Africa too Slow on Biosafety Legislation
September 21, 2007 |
Only four sub-Saharan African countries, South Africa, Zimbabwe, Sudan and Burkina Faso, have fully functional biosafety legal frameworks despite the fact that other parts of the world have been growing biotech crops for over ten years. Fifteen other Sub-Saharan countries, including Kenya, Malawi and Tanzania, have interim biosafety frameworks. Francis Nang’ayo, biosafety expert at the African Agricultural Technology Foundation (AATF), speaking during the tenth session of the Open Forum for Agricultural Biotechnology (OFAB 10) held recently in Nairobi, wondered why African states were so reluctant to enact biosafety laws, yet had signed and ratified the Cartagena Protocol on Biosafety, which mandates them to enact national biosafety legislations.
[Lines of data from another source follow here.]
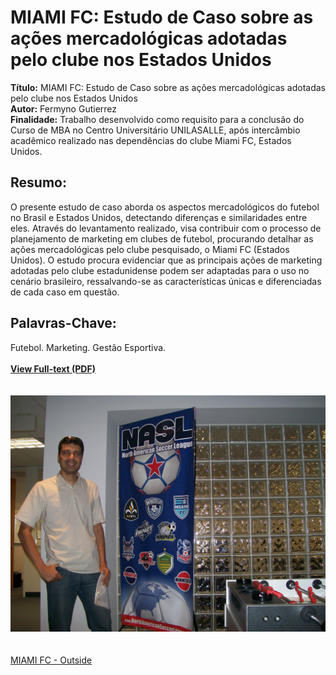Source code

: # MIAMI FC: Estudo de Caso sobre as ações mercadológicas adotadas pelo clube nos Estados Unidos 

**Título:** MIAMI FC: Estudo de Caso sobre as ações mercadológicas adotadas pelo clube nos Estados Unidos   
**Autor:** Fermyno Gutierrez  
**Finalidade:** Trabalho desenvolvido como requisito para a conclusão do Curso de MBA no Centro Universitário UNILASALLE, após intercâmbio acadêmico realizado nas dependências do clube Miami FC, Estados Unidos.  

## Resumo:

O presente estudo de caso aborda os aspectos mercadológicos do futebol no Brasil e Estados Unidos, detectando diferenças e similaridades entre eles. Através do levantamento realizado, visa contribuir com o processo de planejamento de marketing em clubes de futebol, procurando detalhar as ações mercadológicas pelo clube pesquisado, o Miami FC (Estados Unidos). O estudo procura evidenciar que as principais ações de marketing adotadas pelo clube estadunidense podem ser adaptadas para o uso no cenário brasileiro, ressalvando-se as características únicas e diferenciadas de cada caso em questão.

## Palavras-Chave:

Futebol. Marketing. Gestão Esportiva.  
<br>
[**View Full-text (PDF)**](https://github.com/fermyno/scientific-research-papers/blob/main/miami-fc-estudo-de-caso-estados-unidos/miami-fc-um-estudo-de-caso-Estados-Unidos.pdf)  
<br>    
![MIAMI FC - Inside](https://raw.githubusercontent.com/fermyno/scientific-research-papers/main/miami-fc-estudo-de-caso-estados-unidos/images/miami-fc--inside.jpg)  
<br>  
[MIAMI FC - Outside](https://raw.githubusercontent.com/fermyno/scientific-research-papers/main/miami-fc-estudo-de-caso-estados-unidos/images/miami-fc--outside.jpg)  

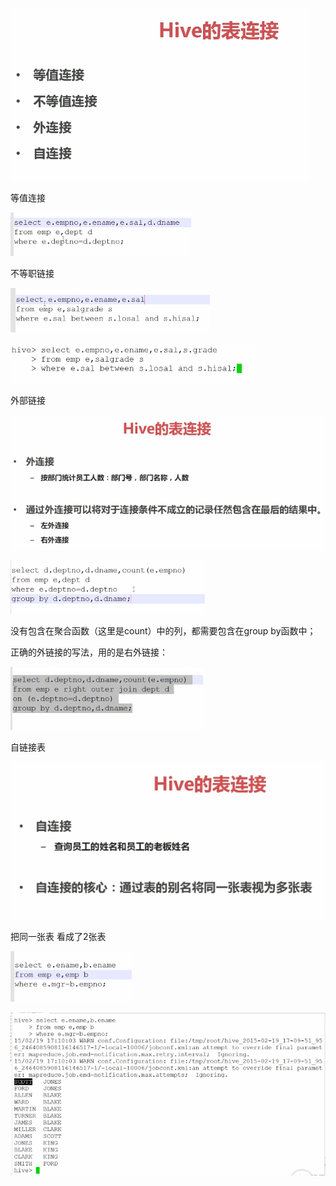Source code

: ![](../md/img/ggzhangxiaochao/1298744-20180625092907700-2022205630.png)

等值连接

![](../md/img/ggzhangxiaochao/1298744-20180625093002695-1392945273.png)

不等职链接

![](../md/img/ggzhangxiaochao/1298744-20180625093141359-819621017.png)

![](../md/img/ggzhangxiaochao/1298744-20180625093207480-2047827481.png)

外部链接

![](../md/img/ggzhangxiaochao/1298744-20180625093618193-1649443136.png)

![](../md/img/ggzhangxiaochao/1298744-20180625093338963-731370462.png)

没有包含在聚合函数（这里是count）中的列，都需要包含在group by函数中；

正确的外链接的写法，用的是右外链接：

![](../md/img/ggzhangxiaochao/1298744-20180625093725443-448201683.png)

自链接表

![](../md/img/ggzhangxiaochao/1298744-20180625093950492-533709680.png)

把同一张表 看成了2张表

![](../md/img/ggzhangxiaochao/1298744-20180625094007449-1777161698.png)

![](../md/img/ggzhangxiaochao/1298744-20180625094153120-582678884.png)

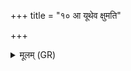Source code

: +++
title = "१० आ यूथेव क्षुमति"

+++
<details><summary>मूलम् (GR)</summary>

आ यूथेव क्षुमति पश्वो अख्यद्  
देवानां यज् जनिमान्त्य् उग्रः ।  
मार्तानां चिद् उर्वशीर् अकृप्रन्  
वृधे चिद् अर्य उपरस्यायोः ॥ +++(Bhatt. nṛdhe cid)+++
</details>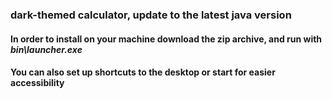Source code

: ### dark-themed calculator, update to the latest java version

#### In order to install on your machine download the zip archive, and run with _bin\launcher.exe_
#### You can also set up shortcuts to the desktop or start for easier accessibility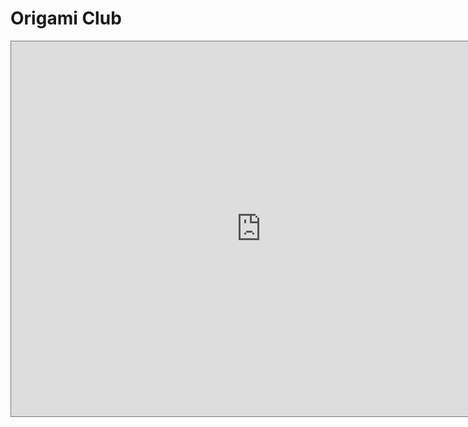 # Origami Club

<iframe src="https://calendar.google.com/calendar/embed?height=600&amp;wkst=1&amp;bgcolor=%23ffffff&amp;ctz=America%2FLos_Angeles&amp;src=b2NkczBtaDRmdHRydDc3aWQyZ2dnYTIxcDBAZ3JvdXAuY2FsZW5kYXIuZ29vZ2xlLmNvbQ&amp;color=%23D50000&amp;showTitle=1" style="border:solid 1px #777" width="800" height="600" frameborder="0" scrolling="no"></iframe>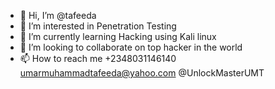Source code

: - 👋 Hi, I’m @tafeeda
- 👀 I’m interested in Penetration Testing
- 🌱 I’m currently learning Hacking using Kali linux 
- 💞️ I’m looking to collaborate on top hacker in the world
- 📫 How to reach me +2348031146140 umarmuhammadtafeeda@yahoo.com @UnlockMasterUMT 

<!---
tafeeda/tafeeda is a ✨ special ✨ repository because its `README.md` (this file) appears on your GitHub profile.
You can click the Preview link to take a look at your changes.
--->

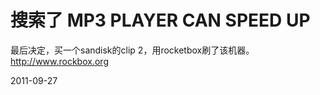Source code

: # 搜索了 MP3 PLAYER CAN SPEED UP


最后决定，买一个sandisk的clip 2，用rocketbox刷了该机器。
http://www.rockbox.org



2011-09-27
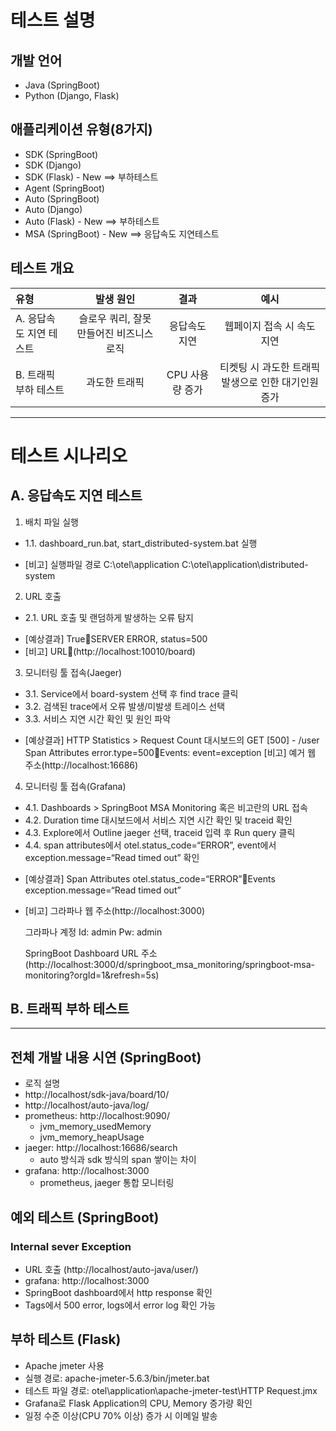 # 테스트 설명

## 개발 언어
- Java (SpringBoot)
- Python (Django, Flask)

## 애플리케이션 유형(8가지)
- SDK (SpringBoot)
- SDK (Django)
- SDK (Flask) - New ==> 부하테스트
- Agent (SpringBoot)
- Auto (SpringBoot)
- Auto (Django)
- Auto (Flask) - New ==> 부하테스트
- MSA (SpringBoot) - New ==> 응답속도 지연테스트

## 테스트 개요
| 유형 | 발생 원인 | 결과 | 예시 |
| :--- | :---: | :---: | :---: |
| A. 응답속도 지연 테스트 | 슬로우 쿼리, 잘못 만들어진 비즈니스 로직 | 응답속도 지연 | 웹페이지 접속 시 속도 지연 |
| B. 트래픽 부하 테스트 | 과도한 트래픽 | CPU 사용량 증가 | 티켓팅 시 과도한 트래픽 발생으로 인한 대기인원 증가 |

---

# 테스트 시나리오
## A. 응답속도 지연 테스트
1. 배치 파일 실행
 * 1.1. dashboard_run.bat, start_distributed-system.bat 실행
  - [비고] 실행파일 경로
	C:\otel\application
	C:\otel\application\distributed-system
2. URL 호출
 * 2.1. URL 호출 및 랜덤하게 발생하는 오류 탐지
  - [예상결과] TrueSERVER ERROR, status=500
  - [비고] URL(http://localhost:10010/board)
3. 모니터링 툴 접속(Jaeger)
 * 3.1. Service에서 board-system 선택 후 find trace 클릭
 * 3.2. 검색된 trace에서 오류 발생/미발생 트레이스 선택
 * 3.3. 서비스 지연 시간 확인 및 원인 파악
  - [예상결과]
	HTTP Statistics > Request Count 대시보드의 GET [500] - /user
	Span Attributes error.type=500Events: event=exception
	[비고]
	예거 웹 주소(http://localhost:16686)
4. 모니터링 툴 접속(Grafana)
 * 4.1. Dashboards > SpringBoot MSA Monitoring 혹은 비고란의 URL 접속
 * 4.2. Duration time 대시보드에서 서비스 지연 시간 확인 및 traceid 확인
 * 4.3. Explore에서 Outline jaeger 선택, traceid 입력 후 Run query 클릭
 * 4.4. span attributes에서 otel.status_code=“ERROR”, event에서 exception.message=“Read timed out” 확인
  - [예상결과]
	 Span Attributes otel.status_code=“ERROR”Events
	 exception.message=“Read timed out”

  - [비고]
	 그라파나 웹 주소(http://localhost:3000)
        
 	 그라파나 계정
	 Id: admin
	 Pw: admin
        
	 SpringBoot Dashboard URL 주소(http://localhost:3000/d/springboot_msa_monitoring/springboot-msa-monitoring?orgId=1&refresh=5s)







## B. 트래픽 부하 테스트


---
## 전체 개발 내용 시연 (SpringBoot)
- 로직 설명
- http://localhost/sdk-java/board/10/
- http://localhost/auto-java/log/
- prometheus: http://localhost:9090/
    - jvm_memory_usedMemory
    - jvm_memory_heapUsage
- jaeger: http://localhost:16686/search
    - auto 방식과 sdk 방식의 span 쌓이는 차이
- grafana: http://localhost:3000
    - prometheus, jaeger 통합 모니터링

## 예외 테스트 (SpringBoot)
### Internal sever Exception
- URL 호출 (http://localhost/auto-java/user/)
- grafana: http://localhost:3000
- SpringBoot dashboard에서 http response 확인
- Tags에서 500 error, logs에서 error log 확인 가능

## 부하 테스트 (Flask)
- Apache jmeter 사용
- 실행 경로: apache-jmeter-5.6.3/bin/jmeter.bat
- 테스트 파일 경로: otel\application\apache-jmeter-test\HTTP Request.jmx
- Grafana로 Flask Application의 CPU, Memory 증가량 확인
- 일정 수준 이상(CPU 70% 이상) 증가 시 이메일 발송

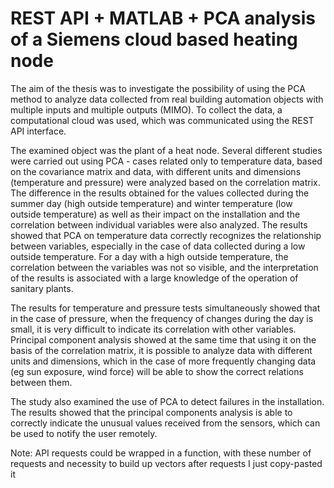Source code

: # REST API + MATLAB + PCA analysis of a Siemens cloud based heating node
The aim of the thesis was to investigate the possibility of using the PCA method to analyze
data collected from real building automation objects with multiple inputs and multiple outputs
(MIMO). To collect the data, a computational cloud was used, which was communicated
using the REST API interface.

The examined object was the plant of a heat node. Several different studies were carried out
using PCA - cases related only to temperature data, based on the covariance matrix and data,
with different units and dimensions (temperature and pressure) were analyzed based on the
correlation matrix. The difference in the results obtained for the values ​​collected during the
summer day (high outside temperature) and winter temperature (low outside temperature) as
well as their impact on the installation and the correlation between individual variables were
also analyzed. The results showed that PCA on temperature data correctly recognizes the
relationship between variables, especially in the case of data collected during a low outside
temperature. For a day with a high outside temperature, the correlation between the variables
was not so visible, and the interpretation of the results is associated with a large knowledge of
the operation of sanitary plants. 

The results for temperature and pressure tests simultaneously
showed that in the case of pressure, when the frequency of changes during the day is small, it
is very difficult to indicate its correlation with other variables. Principal component analysis
showed at the same time that using it on the basis of the correlation matrix, it is possible to
analyze data with different units and dimensions, which in the case of more frequently
changing data (eg sun exposure, wind force) will be able to show the correct relations
between them.

The study also examined the use of PCA to detect failures in the installation. The results
showed that the principal components analysis is able to correctly indicate the unusual values
​​received from the sensors, which can be used to notify the user remotely.

Note: API requests could be wrapped in a function, with these number of requests and necessity to build up vectors after requests I just copy-pasted it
‘There is encouraging progress towards enactment of biosafety laws in Africa’, he noted. Even so, participants at the OFAB 10 were concerned that most states were held hostage by anti-biotech lobby groups who could easily influence them to enact stringent laws that would impede rather than facilitate biotechnology research, development and deployment” OFAB is a monthly networking and biotechnology discussion forum for scientists, regulators, policy makers, media, politicians and the public.